Os poemas tuberculosos e sombrios de Álvares de Azevedo poderiam ser tranqüilamente declamados para uma bela garota no alto do Arpoador(Palor de febre meu semblante cobre). Pensando bem... nem tanto, a não ser que goste de poesia também.  De qualquer maneira, uma boa qualidade dos poetas românticos é que mesmo ao desejarem guilhotinar o próximo para salvar a humanidade não deixavam de dedicar aos seus versos o mesmo cuidado do “ourives” de que fala Bilac.
E Vinícius de Moraes? É inegável a graciosidade e a plasticidade de “Eu te peço perdão por te amar de repente” ou a genial resolução imagético sonora que é a abertura do demagógico “Um operário em construção”(Era ele que erguia casas/ onde antes só havia chão./ Como um pássaro sem asas/ ele subia com as casas/ que lhe brotavam das mãos). Quanto ao que se segue, é uma constrangedora idealização do operário que parece ter sido escrito por um ricaço com sentimento de culpa que, num gesto extremo de egoísmo, resolve atribuir a si mesmo a responsabilidade por todos os males do mundo. Enfim, uma bobagem com método.
Não esqueçamos do meu luso-conterrâneo Gregório de Matos, que num dos poemas mais insultuosos da nossa língua, compôs esta bem arquitetada gradação verbal: “Pesquisa, escuta, espreita, e esquadrinha”, e no mesmo poema, algo como um arremate a um insulto que aciona o piloto automático do Ministério da Igualdade(ou da Exclusividade, sei lá) Racial, legou à nossa literatura um verso que outros grandes poetas adorariam ter feito: “posta nas palmas toda a picardia.” Isso, sim, que é insultar com harmonia no coração!

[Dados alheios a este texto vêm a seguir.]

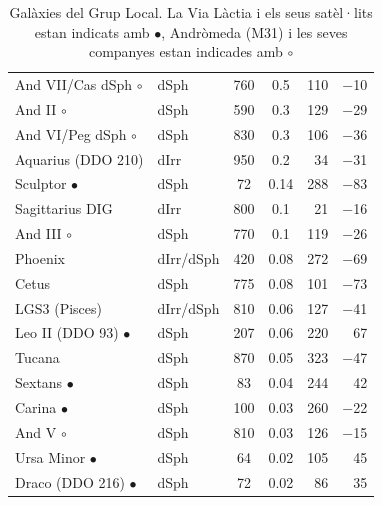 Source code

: \begin{table}[ht]
\begin{tabular}{l l c c r r}
		And VII/Cas dSph $\circ$  & dSph & \num{760} & \num{0.5} & \num{110} &  \num{-10} \\
		And II $\circ$            & dSph & \num{590} & \num{0.3} & \num{129} &  \num{-29} \\
		And VI/Peg dSph $\circ$   & dSph & \num{830} & \num{0.3} & \num{106} &  \num{-36} \\
		Aquarius (DDO 210)        & dIrr & \num{950} & \num{0.2} & \num{34} &  \num{-31} \\
		Sculptor $\bullet$        & dSph & \num{72} & \num{0.14} & \num{288} &  \num{-83} \\
		Sagittarius DIG           & dIrr & \num{800} & \num{0.1} & \num{21} &  \num{-16} \\
		And III $\circ$           & dSph      & \num{770} & \num{0.1} & \num{119} &  \num{-26} \\
		Phoenix                   & dIrr/dSph & \num{420} & \num{0.08} & \num{272} &  \num{-69} \\
		Cetus                     & dSph      & \num{775} & \num{0.08} & \num{101} &  \num{-73} \\
		LGS3 (Pisces)             & dIrr/dSph & \num{810} & \num{0.06} & \num{127} &  \num{-41} \\
		Leo II (DDO 93) $\bullet$ & dSph      & \num{207} & \num{0.06} & \num{220} &  \num{67} \\
		Tucana                    & dSph & \num{870} & \num{0.05} & \num{323} &  \num{-47} \\
		Sextans $\bullet$         & dSph & \num{83} & \num{0.04} & \num{244} &  \num{42} \\
		Carina $\bullet$          & dSph & \num{100} & \num{0.03} & \num{260} &  \num{-22} \\
		And V $\circ$             & dSph & \num{810} & \num{0.03} & \num{126} &  \num{-15} \\
		Ursa Minor $\bullet$      & dSph & \num{64} & \num{0.02} & \num{105} &  \num{45} \\
		Draco (DDO 216) $\bullet$ & dSph & \num{72} & \num{0.02} & \num{86} &  \num{35} \\
		\bottomrule
	\end{tabular}
	\caption{Galàxies del Grup Local. La Via Làctia i els seus satèl·lits estan indicats amb $\bullet$, Andròmeda (M31) i les seves companyes estan indicades amb $\circ$}
	\label{tab:grup-local}
\end{table}
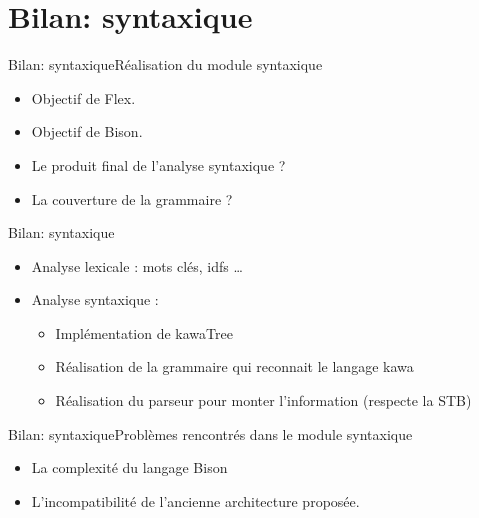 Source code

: \section{Bilan: syntaxique}
    \begin{frame}{Bilan: syntaxique}{Réalisation du module syntaxique}
    	
	      \begin{itemize}
	      	\item<1-> Objectif de Flex.
			\item<2-> Objectif de Bison.
			\item<3-> Le produit final de l'analyse syntaxique ?
			\item<4-> La couverture de la grammaire ?
	      \end{itemize}
    	
    \end{frame}

    \begin{frame}{Bilan: syntaxique}
    	
	      \begin{itemize}
	      	\item<1-> Analyse lexicale : mots clés, idfs …
			\item<2-> Analyse syntaxique :
			\begin{itemize}
				\item<3-> Implémentation de kawaTree
				\item<4-> Réalisation de la grammaire qui reconnait le langage kawa
				\item<5-> Réalisation du parseur pour monter l’information (respecte la STB)
			\end{itemize}
	      \end{itemize}
    	
    \end{frame}

    \begin{frame}{Bilan: syntaxique}{Problèmes rencontrés dans le module syntaxique}
    	
	      \begin{itemize}
	      	\item<1-> La complexité du langage Bison
			\item<2-> L’incompatibilité de l’ancienne architecture proposée.
	      \end{itemize}
    	
    \end{frame}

Voltando ao bardo mineiro, o soneto XXXVII faz parte de um de seus livros póstumos que só vieram à luz em 1938, numa edição de poesias completas organizada e revista por Manuel Bandeira, e publicada pelo antigo Ministério da Educação e Saúde e responsável pela volta de uma forte reação alérgica de que ora sofro. O poeta tinha morrido em 1921.  
Não se demora a notar a simplicidade e a graça do velho cancioneiro português(Nam vos sirvo nem vos amo/ mas desejo vos amar,/ de sempre vossa me chamo/ sem quem nam é repousar. D. Philipa de Lencastre, “Ao bom Jesus” sec. XV)); também algum acento camoniano, ainda que não apresente algumas ginásticas verbais que, vez ou outra, o bardo português usava sem comprometer a leveza dos seus versos(Que um contino imaginar/naquilo que amor ordena,/é pena que, enfim, por pena/se não pode declarar).
Sua correção rítmica e acentual, com umas poucas variações que só ocorrem quando realmente necessárias, é análoga à correção dos cânticos litúrgicos em comparação às composições religiosas polifônicas que, por mais intenções religiosas tenham, não servem ao propósito da missa, mesmo que seja uma missa de Bach.
O primeiro quarteto é composto de versos cuja melodia retilínea está bem de acordo com seu caráter bastante assertivo: “ninguém anda...”, “ninguém segue”; “não bendigo... “tudo é morto...” Essa retilinearidade também se harmoniza com uma linguagem prosaica e um fraseado agradavelmente limpo. A linguagem dos três primeiros versos certamente já foi, é e será usada por vários devotos espalhados pelo mundo, exceto pelo fato de que a não estruturam numa moldura sonora que faça alguém perceber uma imagem definida que só pode ser percebida, por sua vez, pelos ouvidos: o primeiro quarteto é totalmente reiterativo, tem as mesmas acentuações(3, 6, 10), o que facilita bastante a percepção de uma sonoridade uniforme.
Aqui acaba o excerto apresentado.